One wouldn't ordinarily anticipate difficulty studying something that is everywhere all the time,  but NOW is always in the process of disappearing, so we are confronted with a singular paucity of material. This essay must make do with pivotal moments in a fictional epic --which fortunately I have not thought up beyond the following three sentences:

1. NOW is suggested in opening lines: Deirdre inhaled air charged with salt and sunshine, felt the sea wind in her hair and realized, somewhat sadly, that she would never be this happy again.

2. And in meanwhiles: Meanwhile, Colonel Arsepaddler closed the portfolio and said, "You understand, don't you Frebbish, that if the missing diagrams are not in this folder by Swithin's Day there'll be ructions, I tell you, ructions!"

3. And continuations: Deirdre and Frebbish exchanged solicitous glances while the colonel  gazed out the space-ship porthole as though something about the universe rather disgusted him.
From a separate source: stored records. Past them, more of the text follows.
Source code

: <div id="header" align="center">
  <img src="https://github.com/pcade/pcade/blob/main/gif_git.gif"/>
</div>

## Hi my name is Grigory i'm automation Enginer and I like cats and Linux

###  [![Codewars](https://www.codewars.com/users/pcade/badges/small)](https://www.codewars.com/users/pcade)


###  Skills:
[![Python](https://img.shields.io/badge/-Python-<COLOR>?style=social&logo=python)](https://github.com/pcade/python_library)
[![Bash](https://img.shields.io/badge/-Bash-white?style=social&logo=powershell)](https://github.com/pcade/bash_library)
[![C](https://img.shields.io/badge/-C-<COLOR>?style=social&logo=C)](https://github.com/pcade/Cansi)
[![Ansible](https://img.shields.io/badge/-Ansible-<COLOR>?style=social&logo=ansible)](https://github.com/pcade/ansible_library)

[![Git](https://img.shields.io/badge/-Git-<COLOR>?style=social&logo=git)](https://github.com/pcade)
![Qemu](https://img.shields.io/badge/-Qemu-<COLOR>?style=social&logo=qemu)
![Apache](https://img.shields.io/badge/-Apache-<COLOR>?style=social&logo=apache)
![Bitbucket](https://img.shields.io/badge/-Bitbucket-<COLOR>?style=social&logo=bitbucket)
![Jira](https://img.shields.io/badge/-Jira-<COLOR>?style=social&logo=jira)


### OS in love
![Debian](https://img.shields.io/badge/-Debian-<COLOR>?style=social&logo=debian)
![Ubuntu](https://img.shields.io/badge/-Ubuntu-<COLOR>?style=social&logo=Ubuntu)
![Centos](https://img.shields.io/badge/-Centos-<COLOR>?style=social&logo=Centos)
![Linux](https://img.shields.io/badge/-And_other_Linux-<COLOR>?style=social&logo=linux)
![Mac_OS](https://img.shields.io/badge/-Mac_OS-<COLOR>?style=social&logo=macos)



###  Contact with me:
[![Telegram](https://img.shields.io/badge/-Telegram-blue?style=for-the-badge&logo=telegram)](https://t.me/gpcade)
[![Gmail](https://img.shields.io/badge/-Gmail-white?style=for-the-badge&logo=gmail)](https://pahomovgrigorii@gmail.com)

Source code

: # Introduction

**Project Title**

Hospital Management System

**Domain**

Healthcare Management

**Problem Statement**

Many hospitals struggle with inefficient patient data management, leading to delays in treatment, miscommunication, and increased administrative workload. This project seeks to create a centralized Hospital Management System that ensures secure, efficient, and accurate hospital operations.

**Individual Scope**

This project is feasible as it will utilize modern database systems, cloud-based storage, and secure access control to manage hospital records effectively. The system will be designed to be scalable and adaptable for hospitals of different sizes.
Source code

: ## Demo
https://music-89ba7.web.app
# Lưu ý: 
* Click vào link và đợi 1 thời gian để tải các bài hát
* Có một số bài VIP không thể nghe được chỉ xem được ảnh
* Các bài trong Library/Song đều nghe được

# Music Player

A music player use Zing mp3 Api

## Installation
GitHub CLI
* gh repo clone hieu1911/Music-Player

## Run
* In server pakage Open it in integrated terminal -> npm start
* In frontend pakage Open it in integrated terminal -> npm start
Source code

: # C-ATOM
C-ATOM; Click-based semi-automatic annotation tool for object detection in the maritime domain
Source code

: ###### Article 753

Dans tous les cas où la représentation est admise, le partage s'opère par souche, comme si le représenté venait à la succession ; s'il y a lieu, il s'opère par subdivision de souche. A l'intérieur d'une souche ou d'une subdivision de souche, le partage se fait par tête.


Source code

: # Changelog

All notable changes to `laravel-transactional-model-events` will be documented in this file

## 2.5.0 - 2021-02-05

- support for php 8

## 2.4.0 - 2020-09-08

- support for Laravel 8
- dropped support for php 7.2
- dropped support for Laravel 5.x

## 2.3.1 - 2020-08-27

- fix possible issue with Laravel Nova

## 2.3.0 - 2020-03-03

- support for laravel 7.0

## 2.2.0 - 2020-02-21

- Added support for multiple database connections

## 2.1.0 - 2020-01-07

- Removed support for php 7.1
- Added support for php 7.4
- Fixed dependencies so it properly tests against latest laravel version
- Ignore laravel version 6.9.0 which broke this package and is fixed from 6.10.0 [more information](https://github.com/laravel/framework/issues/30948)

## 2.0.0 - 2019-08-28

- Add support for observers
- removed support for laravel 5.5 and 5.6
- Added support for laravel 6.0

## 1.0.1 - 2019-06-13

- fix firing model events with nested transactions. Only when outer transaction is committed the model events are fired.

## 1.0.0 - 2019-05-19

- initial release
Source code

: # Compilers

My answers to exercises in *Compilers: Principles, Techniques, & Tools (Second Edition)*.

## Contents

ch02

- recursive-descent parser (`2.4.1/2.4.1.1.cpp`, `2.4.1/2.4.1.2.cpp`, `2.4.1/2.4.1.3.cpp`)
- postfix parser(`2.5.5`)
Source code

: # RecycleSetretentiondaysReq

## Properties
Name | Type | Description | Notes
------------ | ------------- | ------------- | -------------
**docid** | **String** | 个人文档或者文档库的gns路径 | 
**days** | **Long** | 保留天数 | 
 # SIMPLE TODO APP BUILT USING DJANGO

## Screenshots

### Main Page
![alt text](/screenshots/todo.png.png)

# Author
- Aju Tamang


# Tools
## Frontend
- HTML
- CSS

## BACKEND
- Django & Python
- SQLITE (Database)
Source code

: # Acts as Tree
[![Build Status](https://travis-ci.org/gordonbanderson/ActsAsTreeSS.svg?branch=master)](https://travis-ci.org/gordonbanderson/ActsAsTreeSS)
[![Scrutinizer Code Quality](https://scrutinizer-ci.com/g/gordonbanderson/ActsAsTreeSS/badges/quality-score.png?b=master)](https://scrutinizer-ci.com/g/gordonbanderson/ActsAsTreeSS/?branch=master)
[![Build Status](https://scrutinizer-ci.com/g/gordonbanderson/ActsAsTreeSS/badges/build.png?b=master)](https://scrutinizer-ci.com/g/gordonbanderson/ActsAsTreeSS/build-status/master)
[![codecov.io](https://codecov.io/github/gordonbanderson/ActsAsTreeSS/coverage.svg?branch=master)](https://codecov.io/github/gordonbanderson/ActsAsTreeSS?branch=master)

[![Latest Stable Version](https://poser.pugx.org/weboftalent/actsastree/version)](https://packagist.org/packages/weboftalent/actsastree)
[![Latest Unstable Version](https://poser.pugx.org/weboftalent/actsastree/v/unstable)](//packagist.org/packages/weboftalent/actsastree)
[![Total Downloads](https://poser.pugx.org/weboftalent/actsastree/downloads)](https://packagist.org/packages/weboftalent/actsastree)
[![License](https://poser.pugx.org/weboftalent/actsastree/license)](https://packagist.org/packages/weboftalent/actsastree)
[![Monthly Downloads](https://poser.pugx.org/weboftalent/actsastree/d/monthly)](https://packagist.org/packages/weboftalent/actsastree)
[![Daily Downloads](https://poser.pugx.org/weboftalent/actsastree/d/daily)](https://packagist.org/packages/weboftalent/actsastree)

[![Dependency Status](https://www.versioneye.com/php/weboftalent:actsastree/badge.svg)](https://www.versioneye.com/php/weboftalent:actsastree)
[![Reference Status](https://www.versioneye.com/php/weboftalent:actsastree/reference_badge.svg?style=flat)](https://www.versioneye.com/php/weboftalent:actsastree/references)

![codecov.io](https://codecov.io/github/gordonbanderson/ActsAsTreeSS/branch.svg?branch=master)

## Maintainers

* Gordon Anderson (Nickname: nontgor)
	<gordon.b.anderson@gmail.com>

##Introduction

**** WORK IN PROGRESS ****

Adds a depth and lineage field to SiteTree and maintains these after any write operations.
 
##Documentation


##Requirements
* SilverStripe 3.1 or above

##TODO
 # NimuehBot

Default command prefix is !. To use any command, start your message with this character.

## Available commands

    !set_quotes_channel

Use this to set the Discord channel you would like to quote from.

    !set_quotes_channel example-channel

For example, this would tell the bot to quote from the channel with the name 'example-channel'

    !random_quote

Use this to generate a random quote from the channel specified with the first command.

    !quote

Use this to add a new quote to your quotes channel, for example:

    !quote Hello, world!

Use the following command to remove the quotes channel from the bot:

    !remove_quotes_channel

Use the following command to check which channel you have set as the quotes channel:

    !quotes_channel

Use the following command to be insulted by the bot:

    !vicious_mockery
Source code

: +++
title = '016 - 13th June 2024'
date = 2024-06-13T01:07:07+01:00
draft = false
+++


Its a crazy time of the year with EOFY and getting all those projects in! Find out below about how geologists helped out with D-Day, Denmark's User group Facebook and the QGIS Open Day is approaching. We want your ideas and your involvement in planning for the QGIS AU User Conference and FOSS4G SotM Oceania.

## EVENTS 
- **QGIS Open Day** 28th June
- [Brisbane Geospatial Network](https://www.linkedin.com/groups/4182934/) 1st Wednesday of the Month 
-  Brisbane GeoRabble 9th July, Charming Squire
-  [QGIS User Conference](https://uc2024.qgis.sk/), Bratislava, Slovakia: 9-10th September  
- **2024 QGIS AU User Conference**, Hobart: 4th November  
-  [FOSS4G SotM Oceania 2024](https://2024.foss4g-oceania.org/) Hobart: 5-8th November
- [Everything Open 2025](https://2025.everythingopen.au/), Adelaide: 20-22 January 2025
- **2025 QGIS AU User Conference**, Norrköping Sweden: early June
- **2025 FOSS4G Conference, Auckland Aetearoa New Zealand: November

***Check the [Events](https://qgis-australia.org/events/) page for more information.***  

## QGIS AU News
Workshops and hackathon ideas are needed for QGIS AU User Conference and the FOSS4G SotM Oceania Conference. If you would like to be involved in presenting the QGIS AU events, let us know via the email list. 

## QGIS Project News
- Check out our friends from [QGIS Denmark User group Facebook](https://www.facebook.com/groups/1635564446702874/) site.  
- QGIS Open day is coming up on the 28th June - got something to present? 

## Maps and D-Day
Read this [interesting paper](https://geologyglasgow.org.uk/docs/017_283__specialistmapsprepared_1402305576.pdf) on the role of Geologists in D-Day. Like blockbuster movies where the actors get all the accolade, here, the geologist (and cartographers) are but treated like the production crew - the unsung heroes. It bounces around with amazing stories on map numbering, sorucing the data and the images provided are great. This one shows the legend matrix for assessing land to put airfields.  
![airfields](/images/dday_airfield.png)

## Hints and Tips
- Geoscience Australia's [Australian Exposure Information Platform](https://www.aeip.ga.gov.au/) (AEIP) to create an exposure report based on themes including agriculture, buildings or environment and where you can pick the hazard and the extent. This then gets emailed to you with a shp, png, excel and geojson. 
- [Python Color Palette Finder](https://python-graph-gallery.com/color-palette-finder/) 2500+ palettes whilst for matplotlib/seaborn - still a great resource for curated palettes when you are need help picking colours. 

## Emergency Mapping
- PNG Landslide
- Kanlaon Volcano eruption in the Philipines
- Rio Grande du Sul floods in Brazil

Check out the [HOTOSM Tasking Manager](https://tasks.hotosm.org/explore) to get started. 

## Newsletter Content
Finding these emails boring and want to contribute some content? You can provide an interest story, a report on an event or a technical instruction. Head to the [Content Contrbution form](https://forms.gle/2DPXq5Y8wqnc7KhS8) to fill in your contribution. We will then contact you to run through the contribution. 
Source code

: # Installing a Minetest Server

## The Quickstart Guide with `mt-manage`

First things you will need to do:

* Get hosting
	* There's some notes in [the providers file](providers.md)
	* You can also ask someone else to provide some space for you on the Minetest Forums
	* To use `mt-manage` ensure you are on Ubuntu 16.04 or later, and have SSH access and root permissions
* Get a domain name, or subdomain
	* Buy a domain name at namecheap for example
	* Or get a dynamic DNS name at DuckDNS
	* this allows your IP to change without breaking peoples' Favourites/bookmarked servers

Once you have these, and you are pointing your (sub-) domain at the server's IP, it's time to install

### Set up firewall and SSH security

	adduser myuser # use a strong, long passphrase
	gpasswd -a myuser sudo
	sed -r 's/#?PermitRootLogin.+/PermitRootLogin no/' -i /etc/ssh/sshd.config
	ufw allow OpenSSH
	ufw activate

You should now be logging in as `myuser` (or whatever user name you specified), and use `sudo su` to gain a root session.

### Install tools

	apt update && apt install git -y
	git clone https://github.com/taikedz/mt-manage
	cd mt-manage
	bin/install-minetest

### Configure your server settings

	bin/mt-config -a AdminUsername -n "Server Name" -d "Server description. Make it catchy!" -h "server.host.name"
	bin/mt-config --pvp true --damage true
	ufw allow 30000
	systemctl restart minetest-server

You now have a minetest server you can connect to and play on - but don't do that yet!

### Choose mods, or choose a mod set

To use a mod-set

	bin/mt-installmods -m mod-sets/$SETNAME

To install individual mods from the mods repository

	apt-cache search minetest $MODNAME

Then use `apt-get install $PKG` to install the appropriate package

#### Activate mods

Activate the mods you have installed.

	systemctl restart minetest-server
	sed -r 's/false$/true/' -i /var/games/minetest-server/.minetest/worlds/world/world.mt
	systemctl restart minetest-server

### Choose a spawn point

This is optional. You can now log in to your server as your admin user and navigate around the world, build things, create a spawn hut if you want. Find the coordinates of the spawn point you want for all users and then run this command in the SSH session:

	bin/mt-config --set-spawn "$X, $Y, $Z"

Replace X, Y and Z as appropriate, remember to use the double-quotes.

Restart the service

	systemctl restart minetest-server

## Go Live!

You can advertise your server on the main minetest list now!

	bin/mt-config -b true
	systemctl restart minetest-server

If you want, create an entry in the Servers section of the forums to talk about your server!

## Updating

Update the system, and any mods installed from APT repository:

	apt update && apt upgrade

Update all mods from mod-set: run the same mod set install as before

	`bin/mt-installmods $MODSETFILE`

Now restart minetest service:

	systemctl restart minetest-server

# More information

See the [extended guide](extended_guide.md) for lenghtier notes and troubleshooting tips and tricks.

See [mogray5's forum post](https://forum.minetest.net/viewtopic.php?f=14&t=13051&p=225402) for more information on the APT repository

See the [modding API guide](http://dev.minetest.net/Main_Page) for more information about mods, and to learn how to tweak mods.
Examples above describe moments of NOW as interstices wedged in an astragal of things that have happened and things that will happen because of them. We understand this because we were told stories --which all exploit this temporal enigma of sequence-- then went to school and learned to read them for ourselves.

School itself is simple enough but its systems of tuition and funding are too complicated to be understood except by a handful of eccentric mathematicians and most pirates. Both are pictured above in an illustration of a school board meeting in 2015.

I should also mention the universe. The universe is not stable. In fact it is higgledy-piggledy. Were it merely higgledy or  piggledy there would be little point in mentioning it but it is both, so I should. In physics, mind and matter are simply two ways of organizing events. The universe is made of events. In it, all possible events are assembled. Interaction between what has happened and what might possibly happen will, for our purposes, adequately define NOW. You may also recognize it as a definition of LIFE, but that is another discussion.

16 comments:

  1. Now is one of the most slippery and elusive critters I know. Fast moving too. It puts greased lightening to shame.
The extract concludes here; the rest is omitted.